Le 10 juin 2025

Management en cabinet d’avocats – Aujourd’hui, on ne peut plus rien dire. Ou alors… il faut apprendre à dire autrement.

Aujourd’hui, on ne peut plus rien dire. Ou alors… il faut apprendre à dire autrement.

Une époque qui change, une profession à réinventer.

Pendant des décennies, la profession d’avocat s’est construite sur un modèle exigeant, presque initiatique. Ceux qui ont traversé les premières années de collaboration dans les grands cabinets savent ce que cela signifie : des horaires sans fin, une pression constante, une exigence de rigueur absolue. 

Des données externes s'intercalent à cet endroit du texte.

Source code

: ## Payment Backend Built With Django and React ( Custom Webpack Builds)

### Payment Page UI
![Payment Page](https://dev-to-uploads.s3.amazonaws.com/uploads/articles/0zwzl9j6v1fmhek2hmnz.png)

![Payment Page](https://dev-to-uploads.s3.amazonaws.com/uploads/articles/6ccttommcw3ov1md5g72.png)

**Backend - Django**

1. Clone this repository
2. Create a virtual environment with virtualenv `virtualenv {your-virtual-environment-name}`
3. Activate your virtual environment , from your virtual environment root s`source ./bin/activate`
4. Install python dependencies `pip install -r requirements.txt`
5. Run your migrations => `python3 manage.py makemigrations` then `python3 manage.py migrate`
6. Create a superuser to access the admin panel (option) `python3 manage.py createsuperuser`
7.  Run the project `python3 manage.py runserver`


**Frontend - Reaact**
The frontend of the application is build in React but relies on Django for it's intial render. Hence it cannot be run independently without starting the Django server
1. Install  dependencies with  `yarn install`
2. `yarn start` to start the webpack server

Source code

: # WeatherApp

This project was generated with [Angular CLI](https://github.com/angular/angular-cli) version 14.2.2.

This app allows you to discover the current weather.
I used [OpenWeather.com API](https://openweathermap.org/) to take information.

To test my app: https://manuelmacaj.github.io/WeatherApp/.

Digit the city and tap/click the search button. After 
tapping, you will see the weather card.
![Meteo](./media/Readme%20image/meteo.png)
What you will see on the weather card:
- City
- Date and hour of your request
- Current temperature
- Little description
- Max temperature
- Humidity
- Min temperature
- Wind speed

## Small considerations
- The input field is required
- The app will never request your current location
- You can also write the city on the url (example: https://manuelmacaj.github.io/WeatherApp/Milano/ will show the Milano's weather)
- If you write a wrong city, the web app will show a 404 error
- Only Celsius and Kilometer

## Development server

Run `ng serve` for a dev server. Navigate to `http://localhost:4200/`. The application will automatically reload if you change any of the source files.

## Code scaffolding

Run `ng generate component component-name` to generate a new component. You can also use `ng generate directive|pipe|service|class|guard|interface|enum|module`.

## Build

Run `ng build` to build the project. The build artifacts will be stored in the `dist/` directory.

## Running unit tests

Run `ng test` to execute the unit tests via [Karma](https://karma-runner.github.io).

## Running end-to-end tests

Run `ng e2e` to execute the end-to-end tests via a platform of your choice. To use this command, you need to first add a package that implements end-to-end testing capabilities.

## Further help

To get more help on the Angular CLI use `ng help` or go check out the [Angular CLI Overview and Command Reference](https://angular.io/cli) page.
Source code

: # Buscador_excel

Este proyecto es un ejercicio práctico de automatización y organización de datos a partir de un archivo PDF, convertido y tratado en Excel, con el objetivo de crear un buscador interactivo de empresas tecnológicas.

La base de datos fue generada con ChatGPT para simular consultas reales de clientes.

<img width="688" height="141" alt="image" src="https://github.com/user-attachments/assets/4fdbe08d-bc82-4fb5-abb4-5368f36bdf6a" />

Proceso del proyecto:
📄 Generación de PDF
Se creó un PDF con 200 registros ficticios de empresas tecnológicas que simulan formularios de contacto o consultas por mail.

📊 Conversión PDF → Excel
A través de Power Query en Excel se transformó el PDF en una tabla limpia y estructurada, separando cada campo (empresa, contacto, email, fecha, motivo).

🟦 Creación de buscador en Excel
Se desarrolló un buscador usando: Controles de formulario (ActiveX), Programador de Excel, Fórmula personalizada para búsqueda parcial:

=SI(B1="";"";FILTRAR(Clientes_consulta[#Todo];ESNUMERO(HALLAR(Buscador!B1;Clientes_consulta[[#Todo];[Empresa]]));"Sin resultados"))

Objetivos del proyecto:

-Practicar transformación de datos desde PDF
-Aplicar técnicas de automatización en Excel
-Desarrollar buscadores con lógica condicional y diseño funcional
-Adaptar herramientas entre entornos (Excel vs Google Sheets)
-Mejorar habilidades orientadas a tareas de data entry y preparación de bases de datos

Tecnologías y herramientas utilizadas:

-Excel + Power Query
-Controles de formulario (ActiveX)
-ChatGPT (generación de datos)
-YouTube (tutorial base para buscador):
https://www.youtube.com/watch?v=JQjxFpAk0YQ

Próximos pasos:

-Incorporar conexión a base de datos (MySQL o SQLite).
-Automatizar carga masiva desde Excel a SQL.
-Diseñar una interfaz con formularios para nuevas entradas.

C’était ainsi. On ne discutait pas les règles du jeu.

Aujourd’hui, pourtant, le vent tourne. Les jeunes avocats posent d’autres questions, expriment d’autres attentes. Ils veulent apprendre, progresser, mais pas à n’importe quelles conditions. Ils parlent d’équilibre, de reconnaissance, de respect des limites.

Face à cette mutation silencieuse, nous, avocats d’expérience, devons nous interroger :
Assistons-nous à une évolution salutaire ou à un effritement de l’exigence qui a forgé notre métier ?

1. L’exigence n’est pas le problème : c’est la manière qui est en cause

La rigueur, la charge de travail, l’intensité intellectuelle : tout cela fait partie intégrante du métier d’avocat. Les délais sont courts, les enjeux élevés, la qualité attendue est maximale.

Ce que les jeunes générations remettent en cause, ce n’est pas l’exigence en elle-même. C’est la manière dont elle est imposée :

  • Absence de feedback,
  • Non respect voir mépris des limites personnelles,
  • Culture du sacrifice invisible.

Pendant longtemps, on a cru que l’endurance suffisait à produire l’excellence. Aujourd’hui, nous devons comprendre qu’elle n’est efficace que si elle s’accompagne d’accompagnement et de reconnaissance.

2. Une autre vision de la réussite

Le mythe du « premier arrivé, dernier parti » a longtemps structuré nos carrières. Mais les jeunes attendent autre chose.

Pour eux, réussir, ce n’est pas simplement tenir plus longtemps que les autres. C’est aussi trouver du sens dans leur travail, être formés efficacement, recevoir des retours constructifs et évoluer dans un environnement sain.

Ils savent que le monde du droit reste exigeant, mais ils refusent que la réussite soit une course à l’épuisement.

3. Transformer sans renier : l’équation délicate

Alors que faire ?
Renoncer à l’exigence pour plaire aux nouvelles générations ? Certainement pas.

Mais refuser d’écouter leur message serait tout aussi dommageable.

Le véritable défi est là :

  • Exiger beaucoup, sans exiger l’impossible.
  • Former, sans écraser. 
  • Transmettre la rigueur, sans glorifier l’épuisement.

Il ne s’agit pas de céder à une prétendue fragilité, mais d’ajuster nos méthodes pour que l’excellence soit atteinte sans laisser des talents sur le carreau.

4. Le rôle des dirigeants de cabinets : ouvrir le dialogue

Aujourd’hui, diriger un cabinet ne se limite plus à faire croître les résultats ou remporter des dossiers. Cela implique aussi d’être un formateur, un mentor, un manager.

Cela suppose d’ouvrir des espaces de dialogue, d’instaurer une culture du feedback, de prendre le temps d’expliquer, de corriger, de soutenir. 

Il ne s’agit pas d’être complaisant, mais d’être lucide : si nous voulons que les jeunes talents s’investissent durablement, nous devons comprendre qu’ils n’acceptent plus certains travers du passé. 

Conclusion : et si c’était une opportunité ?

Ce moment de bascule est peut-être une opportunité.

L’occasion de réinventer la manière dont nous transmettons les valeurs de notre profession :

  • La rigueur
  • L’endurance
  • L’excellence intellectuelle

Non pas en les diluant, mais en les portant avec intelligence.

Aujourd’hui, on ne peut plus rien dire.
Ou plutôt : on ne peut plus dire n’importe comment.

Et c’est peut-être une excellente nouvelle pour les avocats que nous formons… et pour ceux que nous pouvons devenir.

Je suis curieux de connaître votre réaction “tout en mesure” par rapport à ce sujet sensible et sur un article qui ne traduit sûrement pas la position de tous les jeunes avocats.